# WORK REQUIRED:
From the listing below, return every line with the string "Site" in it.

# DATA:
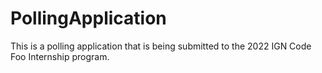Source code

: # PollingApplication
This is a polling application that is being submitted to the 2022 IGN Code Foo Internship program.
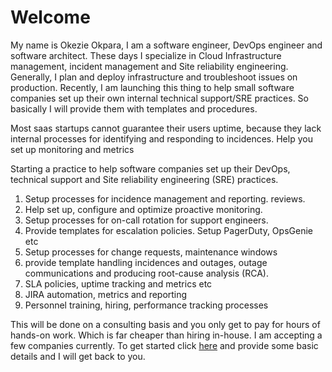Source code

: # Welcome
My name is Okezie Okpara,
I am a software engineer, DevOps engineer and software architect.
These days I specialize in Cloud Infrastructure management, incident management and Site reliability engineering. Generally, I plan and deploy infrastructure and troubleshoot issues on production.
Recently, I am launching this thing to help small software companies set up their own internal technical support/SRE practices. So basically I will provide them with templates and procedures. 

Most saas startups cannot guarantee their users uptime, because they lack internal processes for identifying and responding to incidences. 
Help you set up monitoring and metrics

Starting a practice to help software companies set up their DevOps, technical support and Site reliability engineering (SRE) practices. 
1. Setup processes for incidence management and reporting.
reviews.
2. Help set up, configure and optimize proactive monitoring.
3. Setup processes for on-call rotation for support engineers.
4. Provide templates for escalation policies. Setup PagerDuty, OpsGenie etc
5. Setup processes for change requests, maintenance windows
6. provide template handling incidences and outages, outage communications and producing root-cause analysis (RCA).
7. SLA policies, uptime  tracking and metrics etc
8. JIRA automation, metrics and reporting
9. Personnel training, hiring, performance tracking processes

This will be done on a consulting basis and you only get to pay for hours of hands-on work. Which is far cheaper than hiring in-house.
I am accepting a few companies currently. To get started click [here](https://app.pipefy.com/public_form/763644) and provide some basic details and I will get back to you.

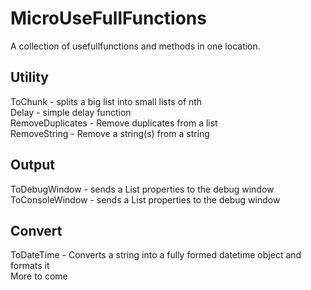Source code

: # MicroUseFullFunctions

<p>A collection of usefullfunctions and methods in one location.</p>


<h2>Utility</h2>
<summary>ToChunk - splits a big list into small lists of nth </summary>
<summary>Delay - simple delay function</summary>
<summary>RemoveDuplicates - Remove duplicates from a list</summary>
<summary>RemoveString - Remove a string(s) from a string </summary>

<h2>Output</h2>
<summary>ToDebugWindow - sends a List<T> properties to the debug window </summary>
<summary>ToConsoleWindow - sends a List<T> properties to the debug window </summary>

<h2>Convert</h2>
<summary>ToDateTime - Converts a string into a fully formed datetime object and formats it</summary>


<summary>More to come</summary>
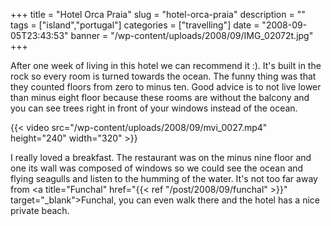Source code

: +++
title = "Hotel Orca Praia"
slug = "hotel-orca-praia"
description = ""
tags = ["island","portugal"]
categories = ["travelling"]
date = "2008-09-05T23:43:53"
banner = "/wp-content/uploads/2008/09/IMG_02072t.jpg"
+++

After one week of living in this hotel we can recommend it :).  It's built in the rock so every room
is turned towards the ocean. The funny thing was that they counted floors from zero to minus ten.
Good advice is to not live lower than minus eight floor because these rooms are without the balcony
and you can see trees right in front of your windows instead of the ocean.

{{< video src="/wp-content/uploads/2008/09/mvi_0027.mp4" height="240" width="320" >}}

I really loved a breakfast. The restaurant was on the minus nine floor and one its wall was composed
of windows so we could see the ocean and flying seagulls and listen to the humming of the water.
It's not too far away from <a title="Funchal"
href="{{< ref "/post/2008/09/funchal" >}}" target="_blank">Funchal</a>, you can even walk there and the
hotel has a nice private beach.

--

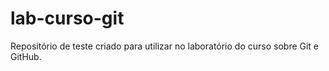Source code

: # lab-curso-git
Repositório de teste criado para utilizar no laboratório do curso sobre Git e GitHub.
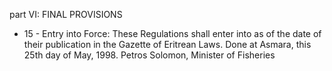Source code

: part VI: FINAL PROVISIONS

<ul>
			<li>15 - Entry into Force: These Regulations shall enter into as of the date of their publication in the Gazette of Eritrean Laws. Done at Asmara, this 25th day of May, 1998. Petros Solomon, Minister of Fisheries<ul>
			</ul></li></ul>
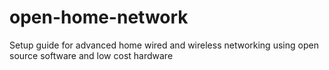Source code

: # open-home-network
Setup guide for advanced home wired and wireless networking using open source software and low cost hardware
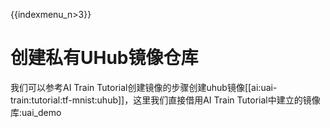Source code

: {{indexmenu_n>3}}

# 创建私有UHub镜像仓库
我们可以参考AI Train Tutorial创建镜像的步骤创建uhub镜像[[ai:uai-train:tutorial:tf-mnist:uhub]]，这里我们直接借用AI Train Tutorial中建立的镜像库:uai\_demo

--

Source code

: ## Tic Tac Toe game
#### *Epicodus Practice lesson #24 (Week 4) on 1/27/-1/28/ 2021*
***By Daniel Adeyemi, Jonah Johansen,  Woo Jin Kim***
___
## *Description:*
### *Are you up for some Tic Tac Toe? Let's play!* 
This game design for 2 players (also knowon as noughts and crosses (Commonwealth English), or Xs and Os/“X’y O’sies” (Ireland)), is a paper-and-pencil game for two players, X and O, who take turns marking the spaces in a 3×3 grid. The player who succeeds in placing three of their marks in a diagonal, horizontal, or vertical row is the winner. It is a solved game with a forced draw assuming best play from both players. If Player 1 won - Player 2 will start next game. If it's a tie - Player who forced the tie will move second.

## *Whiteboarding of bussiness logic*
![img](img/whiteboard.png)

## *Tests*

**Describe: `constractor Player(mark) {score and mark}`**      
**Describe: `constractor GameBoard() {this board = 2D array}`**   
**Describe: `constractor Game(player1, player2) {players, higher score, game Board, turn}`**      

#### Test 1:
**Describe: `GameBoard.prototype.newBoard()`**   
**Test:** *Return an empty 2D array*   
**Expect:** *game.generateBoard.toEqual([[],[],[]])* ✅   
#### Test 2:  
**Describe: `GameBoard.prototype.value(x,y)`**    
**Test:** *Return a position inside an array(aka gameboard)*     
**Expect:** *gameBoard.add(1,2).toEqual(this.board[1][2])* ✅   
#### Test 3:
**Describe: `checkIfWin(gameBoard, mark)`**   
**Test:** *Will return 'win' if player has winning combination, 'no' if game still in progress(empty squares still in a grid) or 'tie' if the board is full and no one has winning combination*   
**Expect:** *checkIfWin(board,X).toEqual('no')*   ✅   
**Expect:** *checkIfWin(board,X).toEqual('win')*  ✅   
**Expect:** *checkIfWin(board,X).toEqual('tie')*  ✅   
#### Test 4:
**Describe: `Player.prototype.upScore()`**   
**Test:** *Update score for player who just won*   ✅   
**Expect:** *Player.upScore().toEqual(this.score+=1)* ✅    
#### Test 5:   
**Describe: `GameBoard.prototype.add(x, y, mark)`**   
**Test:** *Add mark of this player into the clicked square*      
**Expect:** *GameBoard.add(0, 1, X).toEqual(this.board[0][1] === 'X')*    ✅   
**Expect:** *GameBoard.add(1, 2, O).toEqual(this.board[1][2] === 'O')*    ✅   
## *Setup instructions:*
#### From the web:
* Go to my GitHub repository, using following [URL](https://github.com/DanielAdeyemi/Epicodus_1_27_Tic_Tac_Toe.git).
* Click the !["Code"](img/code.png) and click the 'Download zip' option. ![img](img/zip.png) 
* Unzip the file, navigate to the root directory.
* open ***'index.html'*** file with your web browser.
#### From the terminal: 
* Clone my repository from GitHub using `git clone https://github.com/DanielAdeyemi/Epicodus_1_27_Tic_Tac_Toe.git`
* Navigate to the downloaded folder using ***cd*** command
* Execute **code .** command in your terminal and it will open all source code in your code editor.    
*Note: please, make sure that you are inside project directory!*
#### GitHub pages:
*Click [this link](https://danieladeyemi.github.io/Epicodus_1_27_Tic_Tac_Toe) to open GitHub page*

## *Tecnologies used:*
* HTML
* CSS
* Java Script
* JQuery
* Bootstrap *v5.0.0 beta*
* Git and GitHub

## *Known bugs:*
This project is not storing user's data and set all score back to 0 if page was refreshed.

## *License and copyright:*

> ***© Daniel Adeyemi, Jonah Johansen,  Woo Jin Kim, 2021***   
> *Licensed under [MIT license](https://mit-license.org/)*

# YOUR RESPONSE:
These days I specialize in Cloud Infrastructure management, incident management and Site reliability engineering. Generally, I plan and deploy infrastructure and troubleshoot issues on production.
Starting a practice to help software companies set up their DevOps, technical support and Site reliability engineering (SRE) practices. 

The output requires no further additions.